- Arrêt of December 19, 2013

19/12/2013 - F.12.0079.N

Case law

Summary

Sommaire 1
Lorsque, en cas d’acquittement du débiteur de la dette douanière non redevable de la TVA, la restitution des marchandises saisies est impossible dès lors que celles-ci ont déjà été vendues en violation des prescriptions de l’article 276 de la Loi générale sur les douanes et accises, il peut prétendre à titre de dommages et intérêts, à la valeur de remplacement de la chose, à savoir le montant nécessaire pour acquérir une chose équivalente, ainsi qu’à la TVA, aux intérêts compensatoires et aux intérêts de retard à compter de la date de la prononciation de la décision jusqu’au moment du paiement.

Arrêt - Integral text

N° F.12.0079.N

ÉTAT BELGE, représenté par le ministre des Finances,

Me Antoine De Bruyn, avocat à la Cour de cassation,

contre

P. D.

I. LA PROCÉDURE DEVANT LA COUR

Le pourvoi en cassation est dirigé contre l'arrêt rendu le 21 février 2012 par la cour d'appel d'Anvers.

L'avocat général Dirk Thijs a déposé des conclusions écrites le 25 juin 2013.

Le conseiller Beatrijs Deconinck a fait rapport.

L'avocat général Dirk Thijs a conclu.

II. LE MOYEN DE CASSATION

Dans la requête en cassation, jointe au présent arrêt en copie certifiée conforme, le demandeur présente un moyen.

III. LA DÉCISION DE LA COUR

(...)

Quant à la deuxième branche :

3. Le défendeur a réclamé devant les juges d'appel des dommages et intérêts en raison de la saisie illicite de son véhicule et de la circonstance que la restitution ne pouvait plus se faire en nature.

4. La personne qui est privée d'une chose à la suite d'un acte illicite a droit à la reconstitution de son patrimoine par la restitution de la chose dont il a été privé.

Lorsque la restitution est impossible, la victime a droit à la valeur de remplacement de la chose, à savoir le montant nécessaire pour acquérir une chose équivalente.

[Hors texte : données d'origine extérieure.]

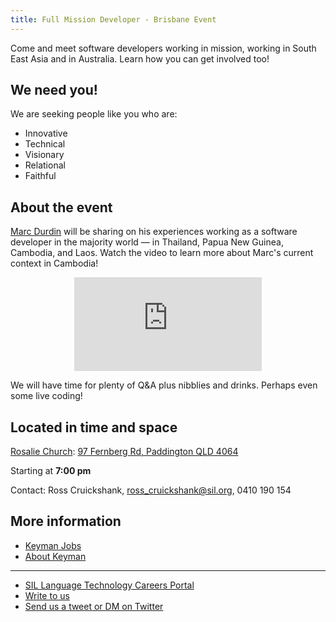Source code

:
 ```yaml
---
title: Full Mission Developer - Brisbane Event
---
```


Come and meet software developers working in mission, working in South East Asia
and in Australia. Learn how you can get involved too!

## We need you!

We are seeking people like you who are:

  * Innovative
  * Technical
  * Visionary
  * Relational
  * Faithful

## About the event

[Marc Durdin](/about/developers/) will be sharing on his experiences working as
a software developer in the majority world — in Thailand, Papua New Guinea,
Cambodia, and Laos. Watch the video to learn more about Marc's current context
in Cambodia!

<style>
  p.video {
    text-align: center;
  }

  @media all and (max-width: 1023px) {
    p.video#video-mobile {
      display: block;
    }

    p.video#video-desktop {
      display: none;
    }
  }

  @media all and (min-width: 1024px) {
    p.video#video-mobile {
      display: none;
    }

    p.video#video-desktop {
      display: block;
    }
  }
</style>

<p class='video' id='video-desktop'>
<iframe width="800" height="450" src="https://www.youtube.com/embed/UZ_lKqRlEBE?cc_lang_pref=en&si=i64xOskmlE-S98fZ" title="YouTube video player" frameborder="0" allow="accelerometer; autoplay; clipboard-write; encrypted-media; gyroscope; picture-in-picture; web-share" referrerpolicy="strict-origin-when-cross-origin" allowfullscreen></iframe>
</p>

<p class='video' id='video-mobile'>
<iframe src="https://www.youtube.com/embed/55HeegSJcVA?si=i64xOskmlE-S98fZ" title="YouTube video player" frameborder="0" allow="accelerometer; autoplay; clipboard-write; encrypted-media; gyroscope; picture-in-picture; web-share" referrerpolicy="strict-origin-when-cross-origin" allowfullscreen></iframe>
</p>

We will have time for plenty of Q&A plus nibblies and drinks. Perhaps even some live coding!

## Located in time and space

[Rosalie Church](https://www.rosaliechurch.com.au/): [97 Fernberg Rd, Paddington QLD 4064](https://maps.app.goo.gl/2xKQ2uaey35tPMKZA)

Starting at **7:00 pm**

Contact: Ross Cruickshank, [ross_cruickshank@sil.org](mailto:ross_cruickshank@sil.org), 0410 190 154

## More information

* [Keyman Jobs](/jobs)
* [About Keyman](/)

---

* [SIL Language Technology Careers Portal](https://careers.sil.org/jobs/dept/LangTech)
* [Write to us](https://software.sil.org/about/contact/)
* [Send us a tweet or DM on Twitter](https://x.com/keyman)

5. En cas de dommage matériel, l'indemnisation de la personne lésée qui n'est pas assujettie à la taxe sur la valeur ajoutée comprend en règle aussi cette taxe.

Les intérêts compensatoires font aussi partie des indemnités accordées en réparation d'un dommage causé par un acte illicite. Ils réparent le dommage additionnel résultant du retard de paiement des indemnités auxquelles la personne lésée peut prétendre.

Sur des indemnités fixées par une décision judiciaire des intérêts moratoires sont dus à compter de la date de la prononciation de la décision jusqu'au moment du paiement.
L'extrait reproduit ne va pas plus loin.